For one infinite set of points to be shown to be larger than another, in the sense that Cantor was dealing with, one would have to show that it is impossible to match them up one-to-one—that no matter how one tried to match them up, there would always be points from the larger set left over.
Reasoning about infinities can be tricky and counterintuitive, so it’s necessary to make sure your arguments are rigorous. You can’t get consistent results by just hand-waving about “some infinities are larger than others, therefore this infinity must be larger than that”
Cantor defines two sets as having the same cardinality if there is a bijection (one-to-one correspondence) between them. That’s the only rule. So to determine that two sets have the same cardinality (intuitively, are the same size), it’s sufficient to construct a bijection between them. To show that two sets do not have the same cardinality, it’s sufficient to prove that there can be no bijection between them. This is typically harder than constructing a bijection.
I claim that the set of points on a circle has the same cardinality as the set of points on a sphere. Proof: by Chronos’s construction above. A point on a circle can be identified by one real number A between 0 and 1, and a point on a sphere can be represented by two real numbers B and C between 0 and 1. Let 0.a_1 a_2 a_3 \dots be the decimal representation of A, and similarly for B = 0.b_1 b_2 b_3 \dots and C = 0.c_1 c_2 c_3 \dots. Then define the function f(B,C) = 0.b_1 c_1 b_2 c_2 b_3 c_3 \dots. This is almost a bijection; it’s flawed by the fact that some real numbers have two representations, one ending in all zeros and one ending in all nines. With a little fiddling this can be patched up and made into a true bijection.
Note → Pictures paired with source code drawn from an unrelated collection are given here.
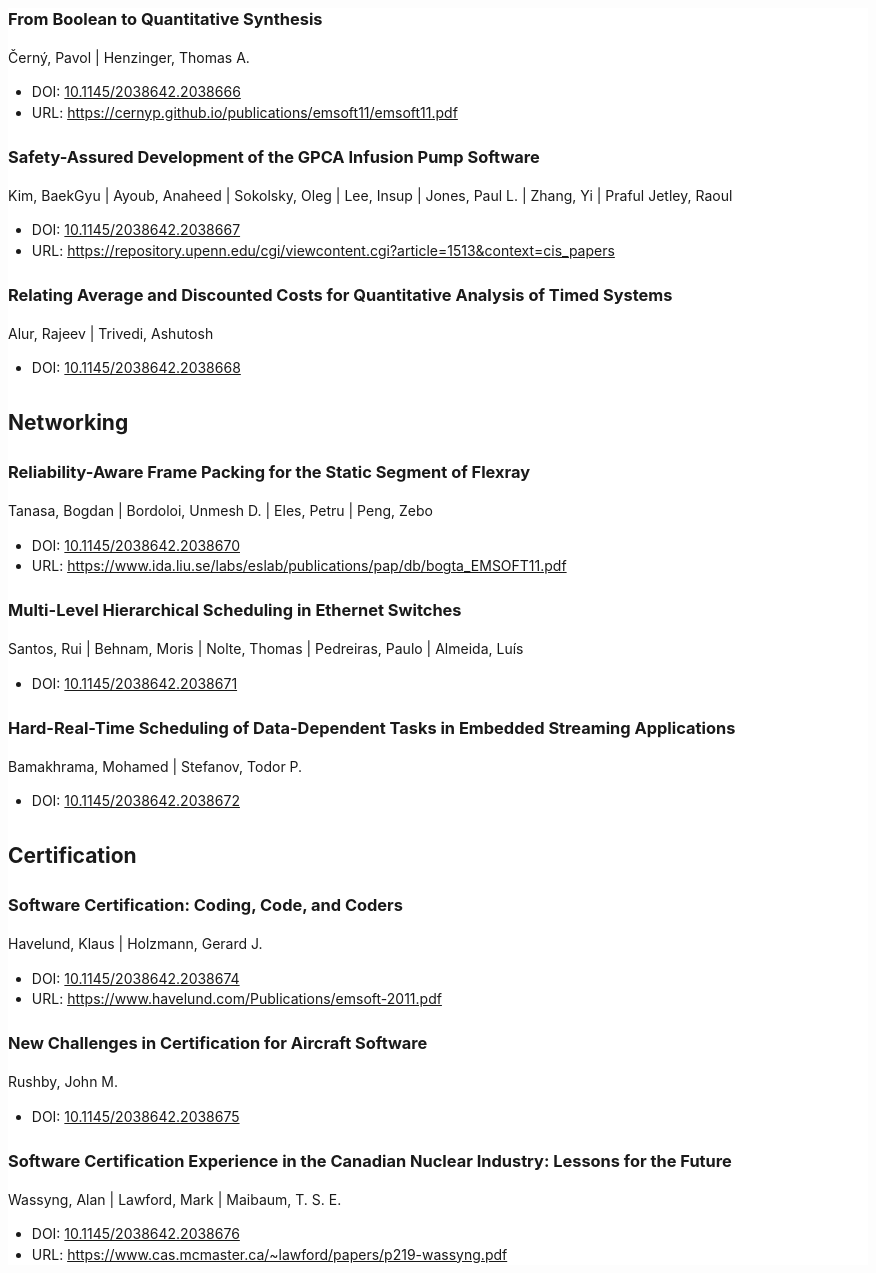### From Boolean to Quantitative Synthesis
Černý, Pavol | Henzinger, Thomas A.
* DOI: [10.1145/2038642.2038666](https://doi.org/10.1145/2038642.2038666)
* URL: <https://cernyp.github.io/publications/emsoft11/emsoft11.pdf>

### Safety-Assured Development of the GPCA Infusion Pump Software
Kim, BaekGyu | Ayoub, Anaheed | Sokolsky, Oleg | Lee, Insup | Jones, Paul L. | Zhang, Yi | Praful Jetley, Raoul
* DOI: [10.1145/2038642.2038667](https://doi.org/10.1145/2038642.2038667)
* URL: <https://repository.upenn.edu/cgi/viewcontent.cgi?article=1513&context=cis_papers>

### Relating Average and Discounted Costs for Quantitative Analysis of Timed Systems
Alur, Rajeev | Trivedi, Ashutosh
* DOI: [10.1145/2038642.2038668](https://doi.org/10.1145/2038642.2038668)

## Networking

### Reliability-Aware Frame Packing for the Static Segment of Flexray
Tanasa, Bogdan | Bordoloi, Unmesh D. | Eles, Petru | Peng, Zebo
* DOI: [10.1145/2038642.2038670](https://doi.org/10.1145/2038642.2038670)
* URL: <https://www.ida.liu.se/labs/eslab/publications/pap/db/bogta_EMSOFT11.pdf>

### Multi-Level Hierarchical Scheduling in Ethernet Switches
Santos, Rui | Behnam, Moris | Nolte, Thomas | Pedreiras, Paulo | Almeida, Luís
* DOI: [10.1145/2038642.2038671](https://doi.org/10.1145/2038642.2038671)

### Hard-Real-Time Scheduling of Data-Dependent Tasks in Embedded Streaming Applications
Bamakhrama, Mohamed | Stefanov, Todor P.
* DOI: [10.1145/2038642.2038672](https://doi.org/10.1145/2038642.2038672)

## Certification

### Software Certification: Coding, Code, and Coders
Havelund, Klaus | Holzmann, Gerard J.
* DOI: [10.1145/2038642.2038674](https://doi.org/10.1145/2038642.2038674)
* URL: <https://www.havelund.com/Publications/emsoft-2011.pdf>

### New Challenges in Certification for Aircraft Software
Rushby, John M.
* DOI: [10.1145/2038642.2038675](https://doi.org/10.1145/2038642.2038675)

### Software Certification Experience in the Canadian Nuclear Industry: Lessons for the Future
Wassyng, Alan | Lawford, Mark | Maibaum, T. S. E.
* DOI: [10.1145/2038642.2038676](https://doi.org/10.1145/2038642.2038676)
* URL: <https://www.cas.mcmaster.ca/~lawford/papers/p219-wassyng.pdf>
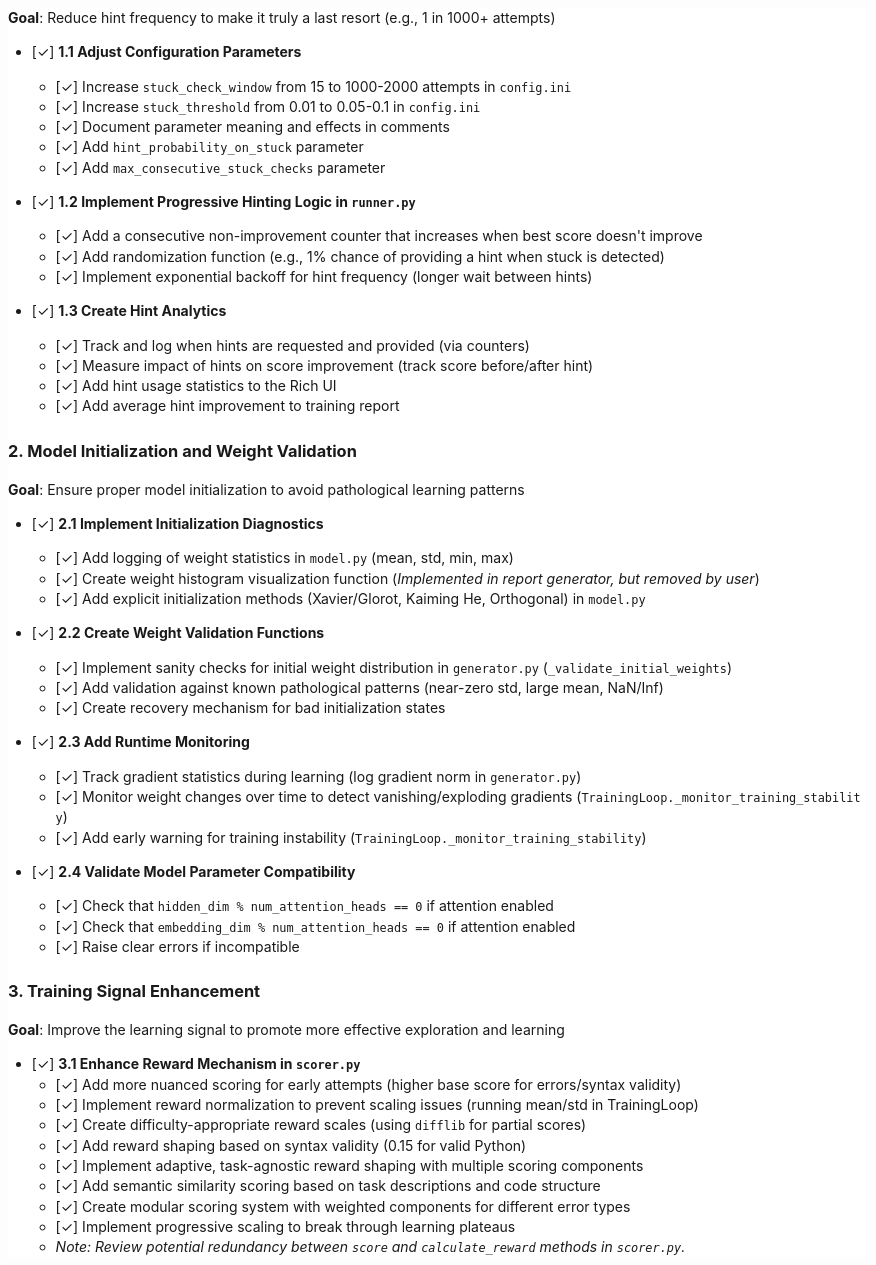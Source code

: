 **Goal**: Reduce hint frequency to make it truly a last resort (e.g., 1 in 1000+ attempts)

- [✓] **1.1 Adjust Configuration Parameters**
  - [✓] Increase `stuck_check_window` from 15 to 1000-2000 attempts in `config.ini`
  - [✓] Increase `stuck_threshold` from 0.01 to 0.05-0.1 in `config.ini`
  - [✓] Document parameter meaning and effects in comments
  - [✓] Add `hint_probability_on_stuck` parameter
  - [✓] Add `max_consecutive_stuck_checks` parameter

- [✓] **1.2 Implement Progressive Hinting Logic in `runner.py`**
  - [✓] Add a consecutive non-improvement counter that increases when best score doesn't improve
  - [✓] Add randomization function (e.g., 1% chance of providing a hint when stuck is detected)
  - [✓] Implement exponential backoff for hint frequency (longer wait between hints)

- [✓] **1.3 Create Hint Analytics**
  - [✓] Track and log when hints are requested and provided (via counters)
  - [✓] Measure impact of hints on score improvement (track score before/after hint)
  - [✓] Add hint usage statistics to the Rich UI
  - [✓] Add average hint improvement to training report

### 2. Model Initialization and Weight Validation

**Goal**: Ensure proper model initialization to avoid pathological learning patterns

- [✓] **2.1 Implement Initialization Diagnostics**
  - [✓] Add logging of weight statistics in `model.py` (mean, std, min, max)
  - [✓] Create weight histogram visualization function (*Implemented in report generator, but removed by user*)
  - [✓] Add explicit initialization methods (Xavier/Glorot, Kaiming He, Orthogonal) in `model.py`

- [✓] **2.2 Create Weight Validation Functions**
  - [✓] Implement sanity checks for initial weight distribution in `generator.py` (`_validate_initial_weights`)
  - [✓] Add validation against known pathological patterns (near-zero std, large mean, NaN/Inf)
  - [✓] Create recovery mechanism for bad initialization states

- [✓] **2.3 Add Runtime Monitoring**
  - [✓] Track gradient statistics during learning (log gradient norm in `generator.py`)
  - [✓] Monitor weight changes over time to detect vanishing/exploding gradients (`TrainingLoop._monitor_training_stability`)
  - [✓] Add early warning for training instability (`TrainingLoop._monitor_training_stability`)
- [✓] **2.4 Validate Model Parameter Compatibility**
  - [✓] Check that `hidden_dim % num_attention_heads == 0` if attention enabled
  - [✓] Check that `embedding_dim % num_attention_heads == 0` if attention enabled
  - [✓] Raise clear errors if incompatible

### 3. Training Signal Enhancement

**Goal**: Improve the learning signal to promote more effective exploration and learning

- [✓] **3.1 Enhance Reward Mechanism in `scorer.py`**
  - [✓] Add more nuanced scoring for early attempts (higher base score for errors/syntax validity)
  - [✓] Implement reward normalization to prevent scaling issues (running mean/std in TrainingLoop)
  - [✓] Create difficulty-appropriate reward scales (using `difflib` for partial scores)
  - [✓] Add reward shaping based on syntax validity (0.15 for valid Python)
  - [✓] Implement adaptive, task-agnostic reward shaping with multiple scoring components
  - [✓] Add semantic similarity scoring based on task descriptions and code structure
  - [✓] Create modular scoring system with weighted components for different error types
  - [✓] Implement progressive scaling to break through learning plateaus
  - *Note: Review potential redundancy between `score` and `calculate_reward` methods in `scorer.py`.*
There are similar arguments to prove that the set of points in a line of any size has the same cardinality as the set of points in the whole real line, which is the same as that of the set of points in the plane, the same as the set of points in the whole 3-D space R^3, and the same as the set of points in a space of any dimension R^n. However this cardinality is different (and larger than) the cardinality of the set of all integers, and is different (and smaller than) the cardinality of the set of all subsets of the points in a line. This can all be rigorously proved by arguments about possible bijections.
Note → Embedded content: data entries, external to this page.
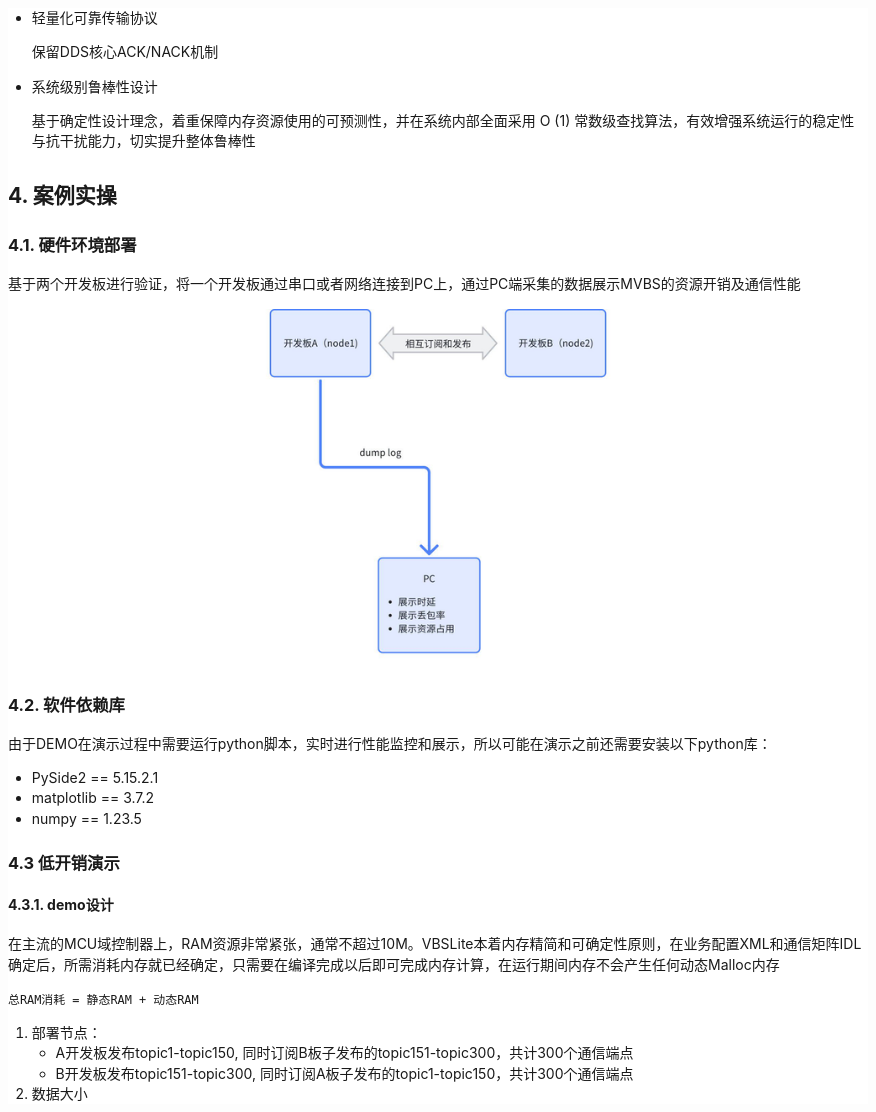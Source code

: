    - 轻量化可靠传输协议

     保留DDS核心ACK/NACK机制

   - 系统级别鲁棒性设计

     基于确定性设计理念，着重保障内存资源使用的可预测性，并在系统内部全面采用 O (1) 常数级查找算法，有效增强系统运行的稳定性与抗干扰能力，切实提升整体鲁棒性

## 4. 案例实操

### 4.1. 硬件环境部署

基于两个开发板进行验证，将一个开发板通过串口或者网络连接到PC上，通过PC端采集的数据展示MVBS的资源开销及通信性能

![](../_static/image/vbslite_practice_4.1.png)

### 4.2. 软件依赖库

由于DEMO在演示过程中需要运行python脚本，实时进行性能监控和展示，所以可能在演示之前还需要安装以下python库：

* PySide2 == 5.15.2.1
* matplotlib == 3.7.2
* numpy == 1.23.5

### 4.3 低开销演示

#### 4.3.1. demo设计

  在主流的MCU域控制器上，RAM资源非常紧张，通常不超过10M。VBSLite本着内存精简和可确定性原则，在业务配置XML和通信矩阵IDL确定后，所需消耗内存就已经确定，只需要在编译完成以后即可完成内存计算，在运行期间内存不会产生任何动态Malloc内存

    总RAM消耗 = 静态RAM + 动态RAM

1. 部署节点：
   - A开发板发布topic1-topic150, 同时订阅B板子发布的topic151-topic300，共计300个通信端点
   - B开发板发布topic151-topic300, 同时订阅A板子发布的topic1-topic150，共计300个通信端点
2. 数据大小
When dealing with infinities, you aren’t dealing with things but with carefully defined mathematical objects. Differently defined objects can behave differently.
The positive integers are infinite; you can always add one to whatever your highest number is. But you can’t put things between integers. Nothing is between 3 and 4 or between 1002 and 1003.
If you use different objects, like decimal fractions, you can indeed stuff items between 2 and 3. In fact, you can stuff an infinity of decimals between integers. That results in an infinity of a higher cardinality.
The cardinality of the surface of a 2-sphere turns out to be lower than the cardinality of the surface of a 3-sphere. You might think that the surface of a 4-sphere has an even higher cardinality but it doesn’t. All spheres 3 and higher have the same cardinality. You need to understand more math than I remember to explain why.
ETA: I didn’t see markn_1’s post but I think I’m saying the same thing but using just words.
You can stuff an infinity of rational numbers between two integers, but the set of rational numbers is the same cardinality as the set of integers.
The square root of 2 has a decimal representation but is not rational. Pi has a decimal representation but is not rational. The former is part of a set of algebraic numbers; the latter part of a set of transcendental numbers. I was talking about real numbers, which contain all three sets, and has cardinality Alpha.
I don’t think so? But again, IANAM.
When you wrote “That results in an infinity of a higher cardinality,” I couldn’t tell whether you meant (or whether other people might interpret you to mean) “That necessarily results in (i.e. logically implies) an infinity of higher cardinality.” It does not; and the set of rational numbers between 2 and 3 provides a counterexample.